コンビニはほとんど無いですね。ケーズ電気とか洋服の青山とか地方っぽいチェーンのお店も見かけませんでした。ヤマダ電気とかユニクロとか地方の象徴です。幹線道路沿いのホームセンターやラーメンチェーンに大都会東京は飲み込まれてしまっています。ありがたい便利商業。
ぼくのような地方出身者で充ち満ちている東京では、まったく抵抗が無い。雷門前にデニーズを見つけたときには、何かガラガラと音を立てていたのを聞いたような気分でした。下町の人は器量がでかいぜ!
鎌倉にはソレがない。デニーズはたしか二の鳥居の先にありました。が、かなり厳しくチェーン店文化を拒んでいる姿勢を感じます。文覚上人の加護でしょうか?
本日も物件を見に鎌倉へ。
先日、道が糞詰まりで「もーこんなとこダメ」とあきらめましたが、またなんとなく出かけてみました。
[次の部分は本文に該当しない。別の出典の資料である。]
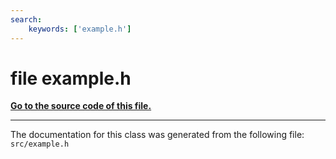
 ```yaml
---
search:
    keywords: ['example.h']
---
```


# file example.h

**[Go to the source code of this file.](example_8h_source.md)**




----------------------------------------
The documentation for this class was generated from the following file: `src/example.h`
今日は土曜なのにすいすいすらすら空いてました。台風一過のサーファーの午後の休みのひとときをついて鎌倉入り。例によって朝比奈から金沢街道を雪の下に下る。「雪の下」。なんて美しい地名なんでしょう!
道が空いていたせいで、土地の勢いがわかる。くねった道が歴史を帯びている。京都も大津から1号線を入っていくと、地勢というか歴史によって踏み固められたナニゴトかを感じますが、鎌倉もまた同じ。建物はもうでたらめで全然なってないのは京都も同じですが、いじりようのない地面のすり切れ具合に長い時間が馴染まされているようです。いいですよね、こういう土地。
今日見てきたのは建築中の物件。山すその崖の横。とんびが電柱のてっぺんに威張っている。電線にとまっているのは雀ではない可憐な小鳥。ミンミン蝉の合唱の隙間にヒグラシが独唱。
棟梁と弟子のふたりで気楽に工事をしている。地面に基礎ぐらいしかできていないのかと思ったら、骨組みが出来ていて部屋の感じが概ねわかった。地形が開けた方の風景がなかなか良い。360度里山に囲まれた隠れ里のような場所。
小さな車しか入れない細くて曲がりくねった道。駐車場はギリギリ一台。コインパーキングなんて見かけなかったから、友だちはどうやってくるんだろう?ゴミはどこまで捨てにかなきゃならないんだろう?そういえば自販機も見かけなかった。地物を扱っていそうな魚屋を一軒見かけた。
でも森から下りてくる空気が美味すぎる。花の匂いを含んでいるのか、湘南の海が香るのか?そして車の音が消えてどんな音も澄んで聞こえる。不便百に替えてもこの環境には捨てがたいものがある。こういう不便を選ぶ近隣の住民にはそれほどやっかいな人は居ないのではあるまいか?じゃるまいか?ごじゃるまいか?
希望的観測なり。
小道に車を出すと、裸で海から帰ってきたダンナさんなどとすれ違う。観光地にして海水浴場にして住宅地。
一気に鎌倉に気持ちが傾いた。帰りに鶴岡八幡宮にお参りした。ここの狛犬はなんというか覇気がある。表情が本気です。なついてない感じがとてもいい。